▶ _Required action_:
The answer is the data below, repeated exactly, with no pictures included.

Document images with source code:
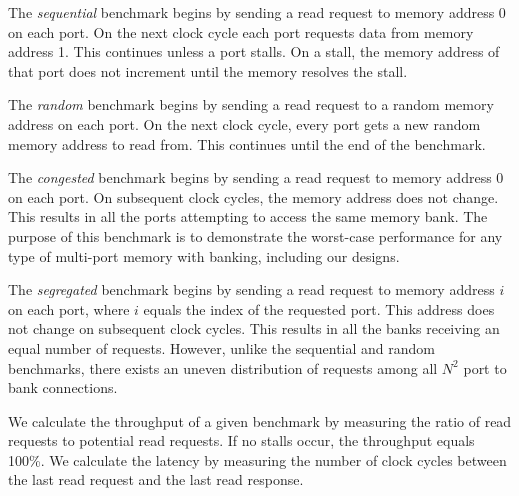     The {\em sequential} benchmark begins by sending a read request to memory address 0 on each port. On the next clock cycle each port requests data from memory address 1. This continues unless a port stalls. On a stall, the memory address of that port does not increment until the memory resolves the stall.

    The {\em random} benchmark begins by sending a read request to a random memory address on each port. On the next clock cycle, every port gets a new random memory address to read from. This continues until the end of the benchmark.

    The {\em congested} benchmark begins by sending a read request to memory address 0 on each port. On  subsequent clock cycles, the memory address does not change. This results in all the ports attempting to access the same memory bank. The purpose of this benchmark is to demonstrate the worst-case performance for any type of multi-port memory with banking, including our designs.

    The {\em segregated} benchmark begins by sending a read request to memory address $i$ on each port, where $i$ equals the index of the requested port. This address does not change on subsequent clock cycles. This results in all the banks receiving an equal number of requests. However, unlike the sequential and random benchmarks, there exists an uneven distribution of requests among all $N^2$ port to bank connections.

    We calculate the throughput of a given benchmark by measuring the ratio of read requests to potential read requests. If no stalls occur, the throughput equals 100\%. We calculate the latency by measuring the number of clock cycles between the last read request and the last read response.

▶ _Solution for this task_:
     The {\em sequential} benchmark begins by sending a read request to memory address 0 on each port. On the next clock cycle each port requests data from memory address 1. This continues unless a port stalls. On a stall, the memory address of that port does not increment until the memory resolves the stall.

    The {\em random} benchmark begins by sending a read request to a random memory address on each port. On the next clock cycle, every port gets a new random memory address to read from. This continues until the end of the benchmark.

    The {\em congested} benchmark begins by sending a read request to memory address 0 on each port. On  subsequent clock cycles, the memory address does not change. This results in all the ports attempting to access the same memory bank. The purpose of this benchmark is to demonstrate the worst-case performance for any type of multi-port memory with banking, including our designs.

    The {\em segregated} benchmark begins by sending a read request to memory address $i$ on each port, where $i$ equals the index of the requested port. This address does not change on subsequent clock cycles. This results in all the banks receiving an equal number of requests. However, unlike the sequential and random benchmarks, there exists an uneven distribution of requests among all $N^2$ port to bank connections.

    We calculate the throughput of a given benchmark by measuring the ratio of read requests to potential read requests. If no stalls occur, the throughput equals 100\%. We calculate the latency by measuring the number of clock cycles between the last read request and the last read response.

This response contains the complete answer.